- **EXERCISE DETAILS**
Pictures must not be copied, but every entry must be reproduced exactly.

- **EXERCISE DATA**
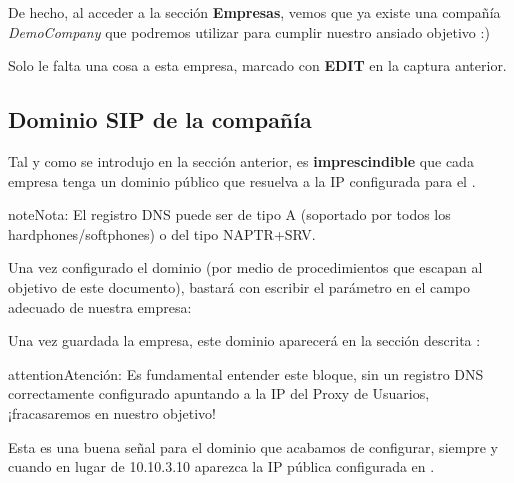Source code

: \documentclass[letterpaper,10pt,spanish]{sphinxmanual}
\begin{document}
De hecho, al acceder a la sección \textbf{Empresas}, vemos que ya existe una compañía \emph{DemoCompany} que podremos utilizar para cumplir nuestro ansiado objetivo :)

\noindent{}

Solo le falta una cosa a esta empresa, marcado con \textbf{EDIT} en la captura anterior.


\subsection{Dominio SIP de la compañía}
\label{internal_calls/brand_portal:dominio-sip-de-la-compania}\label{internal_calls/brand_portal:domain-per-company}
Tal y como se introdujo en la sección anterior, es \textbf{imprescindible} que cada empresa tenga un dominio público que resuelva a la IP configurada para el {\hyperref[internal_calls/god_portal:proxyusers]{}}.

\begin{notice}{note}{Nota:}
El registro DNS puede ser de tipo A (soportado por todos los hardphones/softphones) o del tipo NAPTR+SRV.
\end{notice}

Una vez configurado el dominio (por medio de procedimientos que escapan al objetivo de este documento), bastará con escribir el parámetro en el campo adecuado de nuestra empresa:

\noindent{}

Una vez guardada la empresa, este dominio aparecerá en la sección descrita {\hyperref[internal_calls/god_portal:god\string-sipdomains]{}}:

\noindent{}

\begin{notice}{attention}{Atención:}
Es fundamental entender este bloque, sin un registro DNS correctamente configurado apuntando a la IP del Proxy de Usuarios, ¡fracasaremos en nuestro objetivo!
\end{notice}

Esta es una buena señal para el dominio que acabamos de configurar, siempre y cuando en lugar de 10.10.3.10 aparezca la IP pública configurada en {\hyperref[internal_calls/god_portal:proxyusers]{}}.

\noindent{}
\end{document}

- **ANSWER SPACE**
Source code

: \documentclass[letterpaper,10pt,spanish]{sphinxmanual}
\begin{document}
De hecho, al acceder a la sección \textbf{Empresas}, vemos que ya existe una compañía \emph{DemoCompany} que podremos utilizar para cumplir nuestro ansiado objetivo :)

\noindent{}

Solo le falta una cosa a esta empresa, marcado con \textbf{EDIT} en la captura anterior.


\subsection{Dominio SIP de la compañía}
\label{internal_calls/brand_portal:dominio-sip-de-la-compania}\label{internal_calls/brand_portal:domain-per-company}
Tal y como se introdujo en la sección anterior, es \textbf{imprescindible} que cada empresa tenga un dominio público que resuelva a la IP configurada para el {\hyperref[internal_calls/god_portal:proxyusers]{}}.

\begin{notice}{note}{Nota:}
El registro DNS puede ser de tipo A (soportado por todos los hardphones/softphones) o del tipo NAPTR+SRV.
\end{notice}

Una vez configurado el dominio (por medio de procedimientos que escapan al objetivo de este documento), bastará con escribir el parámetro en el campo adecuado de nuestra empresa:

\noindent{}

Una vez guardada la empresa, este dominio aparecerá en la sección descrita {\hyperref[internal_calls/god_portal:god\string-sipdomains]{}}:

\noindent{}

\begin{notice}{attention}{Atención:}
Es fundamental entender este bloque, sin un registro DNS correctamente configurado apuntando a la IP del Proxy de Usuarios, ¡fracasaremos en nuestro objetivo!
\end{notice}

Esta es una buena señal para el dominio que acabamos de configurar, siempre y cuando en lugar de 10.10.3.10 aparezca la IP pública configurada en {\hyperref[internal_calls/god_portal:proxyusers]{}}.

\noindent{}
\end{document}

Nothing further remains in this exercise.